Exercise directions:
If a line of the data below contains the string "then", copy it into your answer.

##### Data for the task #####

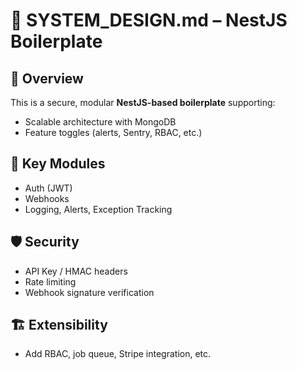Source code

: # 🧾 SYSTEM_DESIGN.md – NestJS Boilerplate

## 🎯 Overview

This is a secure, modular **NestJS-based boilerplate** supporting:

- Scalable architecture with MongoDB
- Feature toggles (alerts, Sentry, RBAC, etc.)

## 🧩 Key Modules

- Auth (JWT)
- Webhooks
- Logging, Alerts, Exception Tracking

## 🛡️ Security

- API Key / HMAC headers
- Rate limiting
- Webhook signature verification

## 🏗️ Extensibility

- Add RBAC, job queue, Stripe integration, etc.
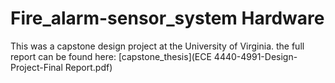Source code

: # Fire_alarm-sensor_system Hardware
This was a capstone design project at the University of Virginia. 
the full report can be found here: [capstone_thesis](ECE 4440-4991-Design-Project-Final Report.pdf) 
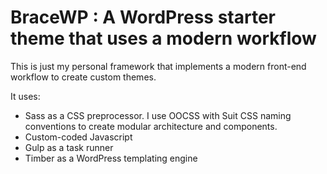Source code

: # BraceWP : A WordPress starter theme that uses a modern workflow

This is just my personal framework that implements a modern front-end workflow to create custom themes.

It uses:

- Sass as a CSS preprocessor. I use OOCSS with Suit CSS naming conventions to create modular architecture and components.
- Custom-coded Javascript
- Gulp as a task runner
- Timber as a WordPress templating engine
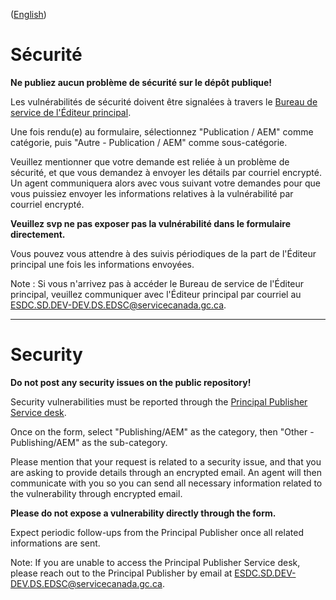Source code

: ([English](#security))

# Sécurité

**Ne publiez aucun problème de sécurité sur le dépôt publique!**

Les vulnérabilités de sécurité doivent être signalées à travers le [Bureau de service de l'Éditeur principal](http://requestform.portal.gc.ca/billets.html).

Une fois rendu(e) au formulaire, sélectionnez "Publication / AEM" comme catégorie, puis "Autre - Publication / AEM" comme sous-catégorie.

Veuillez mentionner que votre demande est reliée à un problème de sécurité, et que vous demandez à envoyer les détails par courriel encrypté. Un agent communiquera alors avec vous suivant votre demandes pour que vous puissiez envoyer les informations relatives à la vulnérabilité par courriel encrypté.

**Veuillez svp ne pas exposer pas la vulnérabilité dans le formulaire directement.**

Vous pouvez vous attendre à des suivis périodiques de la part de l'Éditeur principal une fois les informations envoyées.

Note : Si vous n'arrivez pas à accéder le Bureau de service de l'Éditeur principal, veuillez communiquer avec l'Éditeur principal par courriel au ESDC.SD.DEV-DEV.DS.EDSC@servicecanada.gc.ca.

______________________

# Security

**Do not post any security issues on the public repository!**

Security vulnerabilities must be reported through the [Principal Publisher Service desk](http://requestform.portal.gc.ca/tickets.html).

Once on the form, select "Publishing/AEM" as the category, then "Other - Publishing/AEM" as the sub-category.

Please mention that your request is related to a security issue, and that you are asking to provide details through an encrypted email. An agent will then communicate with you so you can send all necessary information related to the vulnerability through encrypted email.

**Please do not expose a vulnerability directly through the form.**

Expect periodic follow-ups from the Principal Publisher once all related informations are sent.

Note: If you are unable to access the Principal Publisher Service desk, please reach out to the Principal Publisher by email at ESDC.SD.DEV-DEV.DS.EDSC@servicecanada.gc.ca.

#####
##### Data for the task #####

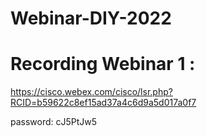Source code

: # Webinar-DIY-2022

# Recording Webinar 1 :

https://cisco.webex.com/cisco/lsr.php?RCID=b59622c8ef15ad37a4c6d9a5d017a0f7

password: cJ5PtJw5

#####
##### Data for the task #####

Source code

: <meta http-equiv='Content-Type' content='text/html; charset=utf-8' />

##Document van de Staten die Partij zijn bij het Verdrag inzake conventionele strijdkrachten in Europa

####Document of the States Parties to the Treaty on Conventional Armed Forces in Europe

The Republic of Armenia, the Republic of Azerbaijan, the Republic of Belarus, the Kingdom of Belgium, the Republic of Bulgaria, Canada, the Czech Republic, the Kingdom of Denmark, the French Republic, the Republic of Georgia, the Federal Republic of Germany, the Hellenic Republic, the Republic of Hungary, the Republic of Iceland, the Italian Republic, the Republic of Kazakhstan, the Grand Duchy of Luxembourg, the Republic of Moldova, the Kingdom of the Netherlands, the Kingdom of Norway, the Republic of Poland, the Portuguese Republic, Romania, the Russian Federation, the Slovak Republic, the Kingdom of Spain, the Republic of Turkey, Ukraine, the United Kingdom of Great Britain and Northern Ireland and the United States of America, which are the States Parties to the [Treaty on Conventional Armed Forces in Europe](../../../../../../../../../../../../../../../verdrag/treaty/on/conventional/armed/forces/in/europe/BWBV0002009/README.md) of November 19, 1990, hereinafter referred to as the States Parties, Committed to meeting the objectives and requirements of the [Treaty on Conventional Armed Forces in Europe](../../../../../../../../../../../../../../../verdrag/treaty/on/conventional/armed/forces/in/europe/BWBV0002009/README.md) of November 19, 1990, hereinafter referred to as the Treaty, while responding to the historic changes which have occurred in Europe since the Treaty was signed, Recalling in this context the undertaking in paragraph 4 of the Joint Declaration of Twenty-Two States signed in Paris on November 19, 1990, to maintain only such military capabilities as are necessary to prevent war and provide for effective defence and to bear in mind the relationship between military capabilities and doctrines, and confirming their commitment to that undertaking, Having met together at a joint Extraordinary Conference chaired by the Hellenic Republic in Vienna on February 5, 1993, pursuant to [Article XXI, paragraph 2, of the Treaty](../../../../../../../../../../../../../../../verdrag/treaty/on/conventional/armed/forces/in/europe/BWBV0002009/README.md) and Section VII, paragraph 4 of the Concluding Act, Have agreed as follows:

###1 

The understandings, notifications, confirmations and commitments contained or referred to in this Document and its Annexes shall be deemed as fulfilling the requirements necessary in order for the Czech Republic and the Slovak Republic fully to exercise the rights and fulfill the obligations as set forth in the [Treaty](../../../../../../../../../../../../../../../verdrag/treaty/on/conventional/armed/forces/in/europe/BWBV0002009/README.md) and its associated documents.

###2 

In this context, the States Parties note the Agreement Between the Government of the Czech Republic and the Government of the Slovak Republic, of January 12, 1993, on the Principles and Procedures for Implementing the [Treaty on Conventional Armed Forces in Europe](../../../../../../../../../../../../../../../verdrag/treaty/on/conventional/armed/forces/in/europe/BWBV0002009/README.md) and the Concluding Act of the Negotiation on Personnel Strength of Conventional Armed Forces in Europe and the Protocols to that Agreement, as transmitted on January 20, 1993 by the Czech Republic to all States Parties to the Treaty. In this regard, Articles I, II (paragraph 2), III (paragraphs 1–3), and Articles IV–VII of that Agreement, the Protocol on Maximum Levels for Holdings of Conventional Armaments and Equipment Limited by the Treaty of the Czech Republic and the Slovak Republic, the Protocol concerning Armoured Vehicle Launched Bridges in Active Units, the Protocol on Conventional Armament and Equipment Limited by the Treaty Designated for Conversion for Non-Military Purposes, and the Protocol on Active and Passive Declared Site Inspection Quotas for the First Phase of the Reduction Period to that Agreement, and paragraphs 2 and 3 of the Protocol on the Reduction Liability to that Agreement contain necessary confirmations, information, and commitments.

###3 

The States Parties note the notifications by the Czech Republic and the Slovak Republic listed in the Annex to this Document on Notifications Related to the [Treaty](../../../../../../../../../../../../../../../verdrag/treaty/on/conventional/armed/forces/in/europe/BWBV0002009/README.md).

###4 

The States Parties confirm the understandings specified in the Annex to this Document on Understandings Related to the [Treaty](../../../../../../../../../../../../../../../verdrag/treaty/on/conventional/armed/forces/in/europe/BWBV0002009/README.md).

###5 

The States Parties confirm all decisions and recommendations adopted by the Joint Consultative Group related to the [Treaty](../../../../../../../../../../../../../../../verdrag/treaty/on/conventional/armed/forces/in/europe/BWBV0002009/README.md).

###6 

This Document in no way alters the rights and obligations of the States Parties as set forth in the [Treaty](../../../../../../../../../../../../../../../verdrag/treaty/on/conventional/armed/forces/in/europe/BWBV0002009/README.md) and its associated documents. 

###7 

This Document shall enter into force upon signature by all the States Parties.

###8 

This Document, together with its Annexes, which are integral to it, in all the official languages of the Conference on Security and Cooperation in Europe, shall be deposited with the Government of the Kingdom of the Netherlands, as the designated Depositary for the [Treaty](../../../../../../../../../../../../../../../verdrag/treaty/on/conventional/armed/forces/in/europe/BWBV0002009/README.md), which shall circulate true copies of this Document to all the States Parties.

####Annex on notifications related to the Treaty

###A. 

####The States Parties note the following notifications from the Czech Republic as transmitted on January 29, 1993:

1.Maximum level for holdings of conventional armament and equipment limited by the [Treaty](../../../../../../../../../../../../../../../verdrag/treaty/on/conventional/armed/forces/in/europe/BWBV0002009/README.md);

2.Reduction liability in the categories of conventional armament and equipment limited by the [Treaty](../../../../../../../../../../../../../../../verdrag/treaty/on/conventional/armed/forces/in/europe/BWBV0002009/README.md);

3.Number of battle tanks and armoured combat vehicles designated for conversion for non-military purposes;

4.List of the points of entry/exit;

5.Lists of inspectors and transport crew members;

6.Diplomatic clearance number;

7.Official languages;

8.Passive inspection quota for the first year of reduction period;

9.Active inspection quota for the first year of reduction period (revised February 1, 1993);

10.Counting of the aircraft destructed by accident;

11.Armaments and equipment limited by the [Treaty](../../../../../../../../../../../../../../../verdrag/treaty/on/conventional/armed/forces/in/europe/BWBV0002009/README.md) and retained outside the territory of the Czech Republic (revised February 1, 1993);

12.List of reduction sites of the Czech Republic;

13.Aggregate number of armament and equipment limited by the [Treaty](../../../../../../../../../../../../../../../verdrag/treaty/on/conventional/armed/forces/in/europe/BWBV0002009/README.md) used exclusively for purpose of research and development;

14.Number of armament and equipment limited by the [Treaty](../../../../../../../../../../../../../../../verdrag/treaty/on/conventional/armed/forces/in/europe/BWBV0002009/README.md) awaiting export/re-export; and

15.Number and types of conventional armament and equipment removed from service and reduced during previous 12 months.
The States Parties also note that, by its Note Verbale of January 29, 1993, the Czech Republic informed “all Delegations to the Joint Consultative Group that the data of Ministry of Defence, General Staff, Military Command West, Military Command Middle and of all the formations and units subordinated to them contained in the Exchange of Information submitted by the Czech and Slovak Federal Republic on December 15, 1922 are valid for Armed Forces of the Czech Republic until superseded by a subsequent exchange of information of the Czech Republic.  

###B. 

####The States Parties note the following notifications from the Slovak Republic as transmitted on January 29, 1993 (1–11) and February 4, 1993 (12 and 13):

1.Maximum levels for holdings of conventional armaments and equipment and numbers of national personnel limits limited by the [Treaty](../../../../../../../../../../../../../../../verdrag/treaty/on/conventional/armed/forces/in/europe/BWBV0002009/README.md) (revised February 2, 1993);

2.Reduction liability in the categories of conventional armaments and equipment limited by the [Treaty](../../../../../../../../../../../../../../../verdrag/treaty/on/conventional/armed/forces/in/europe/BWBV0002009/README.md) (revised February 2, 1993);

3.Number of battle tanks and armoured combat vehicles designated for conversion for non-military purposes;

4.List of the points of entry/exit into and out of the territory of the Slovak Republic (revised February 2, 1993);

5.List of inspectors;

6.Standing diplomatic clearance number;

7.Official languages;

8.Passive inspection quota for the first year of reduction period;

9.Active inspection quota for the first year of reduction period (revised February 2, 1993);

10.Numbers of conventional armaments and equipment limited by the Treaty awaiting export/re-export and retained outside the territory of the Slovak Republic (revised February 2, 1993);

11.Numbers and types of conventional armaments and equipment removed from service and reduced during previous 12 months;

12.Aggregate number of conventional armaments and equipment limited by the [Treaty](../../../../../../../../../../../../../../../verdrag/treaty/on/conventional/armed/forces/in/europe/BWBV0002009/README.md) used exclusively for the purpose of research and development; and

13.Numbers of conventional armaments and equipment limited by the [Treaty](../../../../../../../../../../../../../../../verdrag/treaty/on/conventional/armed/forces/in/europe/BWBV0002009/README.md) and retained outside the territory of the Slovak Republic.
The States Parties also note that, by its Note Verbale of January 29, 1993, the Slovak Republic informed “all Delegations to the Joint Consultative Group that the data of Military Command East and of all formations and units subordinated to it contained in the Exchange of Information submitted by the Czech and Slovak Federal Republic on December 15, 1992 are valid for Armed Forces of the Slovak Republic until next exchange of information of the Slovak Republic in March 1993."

#####

Solution to this problem:
Once on the form, select "Publishing/AEM" as the category, then "Other - Publishing/AEM" as the sub-category.
Please mention that your request is related to a security issue, and that you are asking to provide details through an encrypted email. An agent will then communicate with you so you can send all necessary information related to the vulnerability through encrypted email.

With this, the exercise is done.